After reading the data below, copy out every line that contains the word "Toyota".

(Document images with source code)
+++

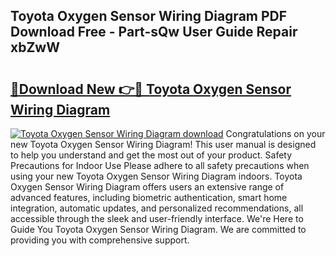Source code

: ## Toyota Oxygen Sensor Wiring Diagram PDF Download Free - Part-sQw User Guide Repair xbZwW

# <h2><a href="http://dfmweo6.blite.top/?on=Toyota+Oxygen+Sensor+Wiring+Diagram">🔗Download New 👉🔴 Toyota Oxygen Sensor Wiring Diagram</a></h2>

[![Toyota Oxygen Sensor Wiring Diagram download](https://i.imgur.com/lujVjoI.png)](http://dfmweo6.blite.top/?on=Toyota+Oxygen+Sensor+Wiring+Diagram)
Congratulations on your new Toyota Oxygen Sensor Wiring Diagram! This user manual is designed to help you understand and get the most out of your product. Safety Precautions for Indoor Use Please adhere to all safety precautions when using your new Toyota Oxygen Sensor Wiring Diagram indoors. Toyota Oxygen Sensor Wiring Diagram offers users an extensive range of advanced features, including biometric authentication, smart home integration, automatic updates, and personalized recommendations, all accessible through the sleek and user-friendly interface. We're Here to Guide You Toyota Oxygen Sensor Wiring Diagram. We are committed to providing you with comprehensive support.
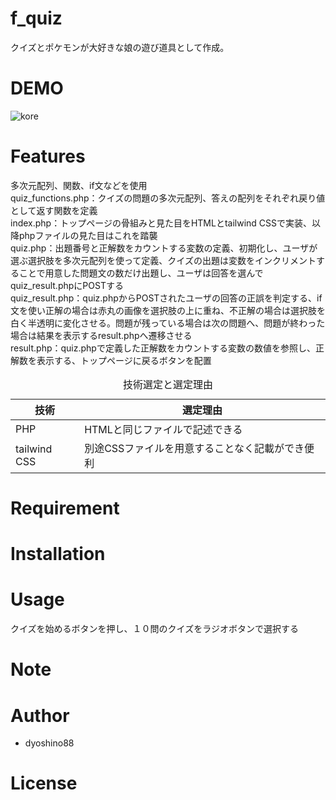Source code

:# f_quiz
クイズとポケモンが大好きな娘の遊び道具として作成。<br>

# DEMO
![kore](https://github.com/dyoshino88/f_quiz/assets/130971236/c4bff72a-54b0-4c8f-bbae-3077c91aff32)



# Features
多次元配列、関数、if文などを使用<br>
quiz_functions.php：クイズの問題の多次元配列、答えの配列をそれぞれ戻り値として返す関数を定義<br>
index.php：トップページの骨組みと見た目をHTMLとtailwind CSSで実装、以降phpファイルの見た目はこれを踏襲<br>
quiz.php：出題番号と正解数をカウントする変数の定義、初期化し、ユーザが選ぶ選択肢を多次元配列を使って定義、クイズの出題は変数をインクリメントすることで用意した問題文の数だけ出題し、ユーザは回答を選んでquiz_result.phpにPOSTする<br>
quiz_result.php：quiz.phpからPOSTされたユーザの回答の正誤を判定する、if文を使い正解の場合は赤丸の画像を選択肢の上に重ね、不正解の場合は選択肢を白く半透明に変化させる。問題が残っている場合は次の問題へ、問題が終わった場合は結果を表示するresult.phpへ遷移させる<br>
result.php：quiz.phpで定義した正解数をカウントする変数の数値を参照し、正解数を表示する、トップページに戻るボタンを配置<br>

<table>
  <caption>技術選定と選定理由</caption>
  <thead>
    <tr>
      <th>技術</th> <th>選定理由</th>
    </tr>
  </thead>
  <tr>
    <td> PHP </td> <td>HTMLと同じファイルで記述できる</td>
  </tr>
  <tr>
    <td> tailwind CSS </td> <td>別途CSSファイルを用意することなく記載ができ便利</td>
  </tr>
</table>

# Requirement

# Installation

# Usage
クイズを始めるボタンを押し、１０問のクイズをラジオボタンで選択する

# Note

# Author

* dyoshino88

# License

+++

Solution for this task:
: ## Toyota Oxygen Sensor Wiring Diagram PDF Download Free - Part-sQw User Guide Repair xbZwW
# <h2><a href="http://dfmweo6.blite.top/?on=Toyota+Oxygen+Sensor+Wiring+Diagram">🔗Download New 👉🔴 Toyota Oxygen Sensor Wiring Diagram</a></h2>
[![Toyota Oxygen Sensor Wiring Diagram download](https://i.imgur.com/lujVjoI.png)](http://dfmweo6.blite.top/?on=Toyota+Oxygen+Sensor+Wiring+Diagram)
Congratulations on your new Toyota Oxygen Sensor Wiring Diagram! This user manual is designed to help you understand and get the most out of your product. Safety Precautions for Indoor Use Please adhere to all safety precautions when using your new Toyota Oxygen Sensor Wiring Diagram indoors. Toyota Oxygen Sensor Wiring Diagram offers users an extensive range of advanced features, including biometric authentication, smart home integration, automatic updates, and personalized recommendations, all accessible through the sleek and user-friendly interface. We're Here to Guide You Toyota Oxygen Sensor Wiring Diagram. We are committed to providing you with comprehensive support.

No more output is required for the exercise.